Sindicato reúne direção e delegados(as) sindicais para avaliar propostas da CCT e dos ACTs dos bancos públicos

O Sindicato dos Bancários de Pernambuco reúne, nesta terça-feira (1º/9), dirigentes e delegados(as) sindicais para aprofundar o debate sobre as propostas apresentadas para a Convenção Coletiva de Trabalho (CCT) da categoria e para os Acordos Coletivos de Trabalho (ACTs) específicos da Caixa Econômica Federal, Banco do Brasil e Banco do Nordeste. A reunião terá como objetivo avaliar as propostas e discutir os próximos encaminhamentos, ampliando posteriormente o diálogo com a base.

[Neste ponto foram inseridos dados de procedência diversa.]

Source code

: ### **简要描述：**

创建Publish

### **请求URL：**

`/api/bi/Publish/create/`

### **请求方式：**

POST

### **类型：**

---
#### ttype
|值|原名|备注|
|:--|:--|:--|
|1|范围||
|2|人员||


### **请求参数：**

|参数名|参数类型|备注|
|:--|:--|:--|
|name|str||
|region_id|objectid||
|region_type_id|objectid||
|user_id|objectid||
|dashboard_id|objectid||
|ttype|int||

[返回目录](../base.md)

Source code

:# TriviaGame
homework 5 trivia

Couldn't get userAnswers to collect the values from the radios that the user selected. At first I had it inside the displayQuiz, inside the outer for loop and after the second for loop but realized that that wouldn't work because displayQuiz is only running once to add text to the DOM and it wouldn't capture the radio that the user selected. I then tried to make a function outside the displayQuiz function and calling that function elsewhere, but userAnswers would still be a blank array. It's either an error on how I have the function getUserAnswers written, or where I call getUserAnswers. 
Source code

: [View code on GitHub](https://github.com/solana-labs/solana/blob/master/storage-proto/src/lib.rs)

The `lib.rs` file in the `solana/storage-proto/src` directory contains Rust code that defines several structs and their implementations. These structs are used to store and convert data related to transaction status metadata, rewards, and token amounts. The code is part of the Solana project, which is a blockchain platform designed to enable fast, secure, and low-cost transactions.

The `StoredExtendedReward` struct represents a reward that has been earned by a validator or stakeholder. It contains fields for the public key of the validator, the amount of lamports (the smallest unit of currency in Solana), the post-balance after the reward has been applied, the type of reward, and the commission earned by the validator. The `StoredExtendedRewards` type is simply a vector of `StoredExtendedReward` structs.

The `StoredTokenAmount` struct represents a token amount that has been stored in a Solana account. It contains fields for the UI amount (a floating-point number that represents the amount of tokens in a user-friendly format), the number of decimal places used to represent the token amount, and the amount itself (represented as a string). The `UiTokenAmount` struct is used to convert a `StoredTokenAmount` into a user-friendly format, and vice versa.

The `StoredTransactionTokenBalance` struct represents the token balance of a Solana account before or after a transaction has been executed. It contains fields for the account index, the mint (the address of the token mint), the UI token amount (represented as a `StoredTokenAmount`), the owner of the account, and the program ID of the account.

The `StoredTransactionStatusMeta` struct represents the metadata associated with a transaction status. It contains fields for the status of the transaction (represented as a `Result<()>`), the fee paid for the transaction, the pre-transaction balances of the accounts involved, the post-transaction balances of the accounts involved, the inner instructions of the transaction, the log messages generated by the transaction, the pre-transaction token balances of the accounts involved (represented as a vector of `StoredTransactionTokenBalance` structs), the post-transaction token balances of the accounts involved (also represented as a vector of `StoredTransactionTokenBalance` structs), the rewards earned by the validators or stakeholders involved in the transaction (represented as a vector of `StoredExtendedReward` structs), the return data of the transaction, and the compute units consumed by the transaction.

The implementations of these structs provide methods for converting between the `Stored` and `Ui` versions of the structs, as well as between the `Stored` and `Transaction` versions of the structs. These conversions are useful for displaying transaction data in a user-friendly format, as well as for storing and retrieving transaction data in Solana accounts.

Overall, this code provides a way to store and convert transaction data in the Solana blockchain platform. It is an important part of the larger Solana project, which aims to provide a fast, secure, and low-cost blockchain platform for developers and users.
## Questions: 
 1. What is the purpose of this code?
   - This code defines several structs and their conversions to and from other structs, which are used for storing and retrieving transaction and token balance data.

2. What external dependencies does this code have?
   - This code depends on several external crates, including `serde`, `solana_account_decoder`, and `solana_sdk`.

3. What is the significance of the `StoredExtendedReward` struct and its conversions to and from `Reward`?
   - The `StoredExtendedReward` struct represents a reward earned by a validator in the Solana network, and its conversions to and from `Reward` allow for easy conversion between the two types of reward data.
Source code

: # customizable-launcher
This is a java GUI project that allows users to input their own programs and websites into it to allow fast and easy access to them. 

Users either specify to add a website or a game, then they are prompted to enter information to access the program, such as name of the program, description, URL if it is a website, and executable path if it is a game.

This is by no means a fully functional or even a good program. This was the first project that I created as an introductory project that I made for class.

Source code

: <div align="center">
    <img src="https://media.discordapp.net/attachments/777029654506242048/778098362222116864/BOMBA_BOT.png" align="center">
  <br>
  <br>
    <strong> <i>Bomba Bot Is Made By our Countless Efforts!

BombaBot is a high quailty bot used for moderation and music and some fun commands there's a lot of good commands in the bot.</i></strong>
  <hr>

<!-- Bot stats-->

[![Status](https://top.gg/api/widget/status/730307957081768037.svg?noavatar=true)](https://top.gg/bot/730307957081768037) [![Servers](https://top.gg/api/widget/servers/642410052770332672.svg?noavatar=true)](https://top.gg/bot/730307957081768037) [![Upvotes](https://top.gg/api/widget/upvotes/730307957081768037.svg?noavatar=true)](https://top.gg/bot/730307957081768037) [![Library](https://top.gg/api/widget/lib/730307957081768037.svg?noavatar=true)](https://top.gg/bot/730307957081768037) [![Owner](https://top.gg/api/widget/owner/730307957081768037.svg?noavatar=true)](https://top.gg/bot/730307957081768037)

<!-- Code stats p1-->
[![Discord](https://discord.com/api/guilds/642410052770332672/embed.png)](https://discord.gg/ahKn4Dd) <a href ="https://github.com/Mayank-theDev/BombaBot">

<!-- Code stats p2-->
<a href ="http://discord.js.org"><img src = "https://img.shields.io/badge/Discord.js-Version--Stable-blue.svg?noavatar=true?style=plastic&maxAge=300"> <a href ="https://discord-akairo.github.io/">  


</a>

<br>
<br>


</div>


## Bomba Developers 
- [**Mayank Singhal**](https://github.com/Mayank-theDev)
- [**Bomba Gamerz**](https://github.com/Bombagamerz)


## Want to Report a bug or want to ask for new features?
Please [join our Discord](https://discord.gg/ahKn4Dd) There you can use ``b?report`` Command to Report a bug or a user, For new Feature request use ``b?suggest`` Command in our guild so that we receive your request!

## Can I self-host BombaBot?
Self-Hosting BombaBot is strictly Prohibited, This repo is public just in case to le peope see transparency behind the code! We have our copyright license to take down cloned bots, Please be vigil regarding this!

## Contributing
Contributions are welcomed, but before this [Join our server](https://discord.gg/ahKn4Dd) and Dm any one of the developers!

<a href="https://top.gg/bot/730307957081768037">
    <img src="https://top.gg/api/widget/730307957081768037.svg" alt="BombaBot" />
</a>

As negociações da Campanha Nacional dos Bancários 2026 se estenderam por mais de dois meses e foram marcadas por intensas discussões nas mesas geral e específicas. Entre os dias 28 e 29 de agosto, a negociação entrou pela madrugada e se estendeu por mais de 30 horas, envolvendo representantes dos trabalhadores e das instituições financeiras.

Para o presidente do Sindicato dos Bancários de Pernambuco, Fabiano Moura, o momento exige atenção diante das transformações pelas quais passa o sistema financeiro e dos impactos sobre as condições de trabalho e a carreira dos bancários.

“Temos uma situação que merece muita atenção, principalmente nos bancos públicos, como a Caixa e o Banco do Brasil. O sistema financeiro passa por profundas transformações provocadas pelas novas tecnologias e pela lógica cada vez mais orientada pelo capital privado. Na rede privada, isso tem se traduzido em fechamento de agências e demissões. Nos bancos públicos, vemos reestruturações, mudanças que nem sempre atendem aos interesses dos trabalhadores, pressão, assédio moral e dificuldades no encarreiramento, entre outros problemas. Nossa avaliação inicial é de que os bancos públicos poderiam ter avançado mais nas mesas de negociação”, afirmou.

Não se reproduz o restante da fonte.